In any case, pure water has a lower concentration of solute than water+anything, and gets absorbed more quickly.

Now, I'm willing to be shown I'm wrong in this, but to date, I've not found evidence of it (a lot of claims from various people selling miracle drinks, but no evidence). IF anyone more knowledgable can weigh in on it, feel free :)
 
).

Around here it's common to see people carrying bottles with coconut water, which apparently also hydrates faster than water, and it's, uh, natural, but that has a higher fat content, so I'm skipping it for now.

:)

I am not sure of terminolgy here, but the clear liquid that comes from the inside of a coconut has some sugars and salts only, no fat.

Fats and oils do not mix with water, you would see a cloudy or muddy drink.

However if you press the white flesh of the coconut, you get a white milky liquid which we call coconut milk in the UK and this does contain oil.

Oils and fats are the same in most ways, except oils are in a liquid state at room termperiture, and fats are still solid.

I would still recommend you to make up your own drink with either water or fruit and water.

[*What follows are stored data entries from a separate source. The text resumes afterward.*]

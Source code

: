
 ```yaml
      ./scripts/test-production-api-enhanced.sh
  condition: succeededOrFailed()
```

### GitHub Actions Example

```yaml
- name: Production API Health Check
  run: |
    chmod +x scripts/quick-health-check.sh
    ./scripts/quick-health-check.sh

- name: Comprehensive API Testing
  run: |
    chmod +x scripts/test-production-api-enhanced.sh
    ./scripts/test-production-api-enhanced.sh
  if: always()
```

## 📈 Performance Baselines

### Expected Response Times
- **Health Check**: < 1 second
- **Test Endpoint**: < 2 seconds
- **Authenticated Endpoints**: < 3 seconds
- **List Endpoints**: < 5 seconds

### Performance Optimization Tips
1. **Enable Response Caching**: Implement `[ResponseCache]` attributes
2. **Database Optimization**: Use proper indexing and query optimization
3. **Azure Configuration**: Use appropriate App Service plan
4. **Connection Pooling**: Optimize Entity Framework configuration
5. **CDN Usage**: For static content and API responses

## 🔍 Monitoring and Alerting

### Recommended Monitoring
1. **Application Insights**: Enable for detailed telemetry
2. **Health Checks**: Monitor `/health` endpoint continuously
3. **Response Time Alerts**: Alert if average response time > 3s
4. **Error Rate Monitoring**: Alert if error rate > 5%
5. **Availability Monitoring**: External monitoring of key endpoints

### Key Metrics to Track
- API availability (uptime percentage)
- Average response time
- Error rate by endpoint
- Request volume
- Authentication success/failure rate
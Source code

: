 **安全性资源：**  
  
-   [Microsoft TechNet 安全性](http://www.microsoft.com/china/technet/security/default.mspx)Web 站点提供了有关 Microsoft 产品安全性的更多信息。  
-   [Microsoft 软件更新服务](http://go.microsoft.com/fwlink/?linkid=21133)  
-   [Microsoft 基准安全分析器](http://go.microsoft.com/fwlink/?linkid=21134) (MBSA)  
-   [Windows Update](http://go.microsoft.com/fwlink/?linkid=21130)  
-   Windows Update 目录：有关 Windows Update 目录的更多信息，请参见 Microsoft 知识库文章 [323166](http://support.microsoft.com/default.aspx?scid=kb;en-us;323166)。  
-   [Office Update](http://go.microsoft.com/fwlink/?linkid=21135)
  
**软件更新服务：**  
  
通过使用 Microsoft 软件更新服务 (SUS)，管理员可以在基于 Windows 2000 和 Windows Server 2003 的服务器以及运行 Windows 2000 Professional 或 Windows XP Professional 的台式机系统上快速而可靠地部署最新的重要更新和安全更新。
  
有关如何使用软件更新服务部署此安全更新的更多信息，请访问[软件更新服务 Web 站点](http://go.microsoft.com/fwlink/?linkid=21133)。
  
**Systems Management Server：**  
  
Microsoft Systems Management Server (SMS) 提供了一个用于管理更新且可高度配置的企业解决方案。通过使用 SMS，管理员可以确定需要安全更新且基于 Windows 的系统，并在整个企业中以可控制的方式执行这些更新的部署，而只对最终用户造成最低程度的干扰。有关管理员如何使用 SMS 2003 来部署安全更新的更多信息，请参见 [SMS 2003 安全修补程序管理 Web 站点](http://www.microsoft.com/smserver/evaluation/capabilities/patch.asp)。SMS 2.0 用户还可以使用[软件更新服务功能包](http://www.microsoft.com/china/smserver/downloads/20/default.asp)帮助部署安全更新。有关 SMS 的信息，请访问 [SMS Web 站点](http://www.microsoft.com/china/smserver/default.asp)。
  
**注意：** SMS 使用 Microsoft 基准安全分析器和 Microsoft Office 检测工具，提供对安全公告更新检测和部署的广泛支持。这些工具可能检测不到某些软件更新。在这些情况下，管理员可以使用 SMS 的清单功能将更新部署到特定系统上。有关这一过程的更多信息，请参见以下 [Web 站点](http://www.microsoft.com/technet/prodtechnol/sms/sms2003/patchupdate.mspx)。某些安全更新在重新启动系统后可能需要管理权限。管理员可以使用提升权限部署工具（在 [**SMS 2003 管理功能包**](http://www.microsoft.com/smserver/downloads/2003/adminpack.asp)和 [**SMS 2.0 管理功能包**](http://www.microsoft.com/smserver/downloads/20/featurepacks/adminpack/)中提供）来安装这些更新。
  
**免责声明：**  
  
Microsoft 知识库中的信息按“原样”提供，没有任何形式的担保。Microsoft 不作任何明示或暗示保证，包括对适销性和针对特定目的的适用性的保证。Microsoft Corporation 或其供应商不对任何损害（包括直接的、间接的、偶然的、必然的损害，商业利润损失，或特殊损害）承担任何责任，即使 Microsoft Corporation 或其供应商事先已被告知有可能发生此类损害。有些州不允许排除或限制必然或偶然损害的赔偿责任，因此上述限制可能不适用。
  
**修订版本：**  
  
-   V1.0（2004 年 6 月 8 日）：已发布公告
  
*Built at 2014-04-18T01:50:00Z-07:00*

I always avoid manufactured sugar, sucrose or corn syrup containing drinks, plus if you make your own with fruit, you are getting a portion of anti oxidant vitamins and friut sugars or fructoses which are less damaging to teeth than glucose or sucrose.

Just wait and watch me get shot down for these comments!!!!

We rely too much on convenience manufactured foods, why eat a food bar, nature makes them for you, nuts, bananas, seeds, sultanas or raisins from california.

When I ride my bike I do not use Gatorade, I drink water and carry fruit.